[Opening DATA FOR THE TASK section]

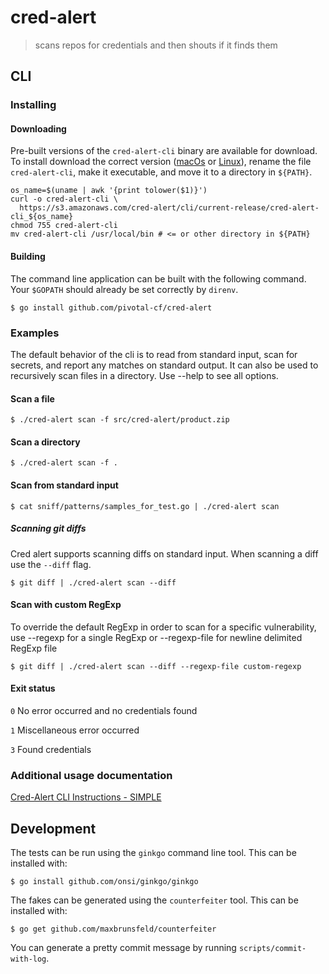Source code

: # cred-alert

> scans repos for credentials and then shouts if it finds them

## CLI
### Installing

#### Downloading

Pre-built versions of the `cred-alert-cli` binary are available for download. To 
install download the correct version ([macOs][cred-alert-osx] or [Linux][cred-alert-linux]),
rename the file `cred-alert-cli`, make it executable, and move it to a directory in `${PATH}`.

```
os_name=$(uname | awk '{print tolower($1)}')
curl -o cred-alert-cli \
  https://s3.amazonaws.com/cred-alert/cli/current-release/cred-alert-cli_${os_name}
chmod 755 cred-alert-cli
mv cred-alert-cli /usr/local/bin # <= or other directory in ${PATH}
```

#### Building

The command line application can be built with the following command. Your
`$GOPATH` should already be set correctly by `direnv`.

    $ go install github.com/pivotal-cf/cred-alert

### Examples

The default behavior of the cli is to read from standard input, scan for secrets, and report any
matches on standard output. It can also be used to recursively scan files in a directory.
Use --help to see all options.

#### Scan a file

    $ ./cred-alert scan -f src/cred-alert/product.zip

#### Scan a directory

    $ ./cred-alert scan -f .

#### Scan from standard input

    $ cat sniff/patterns/samples_for_test.go | ./cred-alert scan

##### Scanning git diffs

Cred alert supports scanning diffs on standard input. When scanning a diff use the
`--diff` flag.

    $ git diff | ./cred-alert scan --diff

#### Scan with custom RegExp

To override the default RegExp in order to scan for a specific vulnerability, use --regexp for a single RegExp or --regexp-file for newline delimited RegExp file

    $ git diff | ./cred-alert scan --diff --regexp-file custom-regexp

#### Exit status

  `0` No error occurred and no credentials found

  `1` Miscellaneous error occurred

  `3` Found credentials

### Additional usage documentation

[Cred-Alert CLI Instructions - SIMPLE](https://sites.google.com/a/pivotal.io/cloud-foundry/program-management/security/cred-alert-cli-instructions?pli=1)

## Development

The tests can be run using the `ginkgo` command line tool. This can be
installed with:

    $ go install github.com/onsi/ginkgo/ginkgo

The fakes can be generated using the `counterfeiter` tool. This can be
installed with:

    $ go get github.com/maxbrunsfeld/counterfeiter

You can generate a pretty commit message by running `scripts/commit-with-log`.

[cred-alert-osx]: https://s3.amazonaws.com/cred-alert/cli/current-release/cred-alert-cli_darwin
[cred-alert-linux]: https://s3.amazonaws.com/cred-alert/cli/current-release/cred-alert-cli_linux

[Closing DATA FOR THE TASK section]

▶ EXERCISE
The expected answer is a copy of each line above containing "occurred".

▶ RESPONSE TO THE TASK
  `0` No error occurred and no credentials found
  `1` Miscellaneous error occurred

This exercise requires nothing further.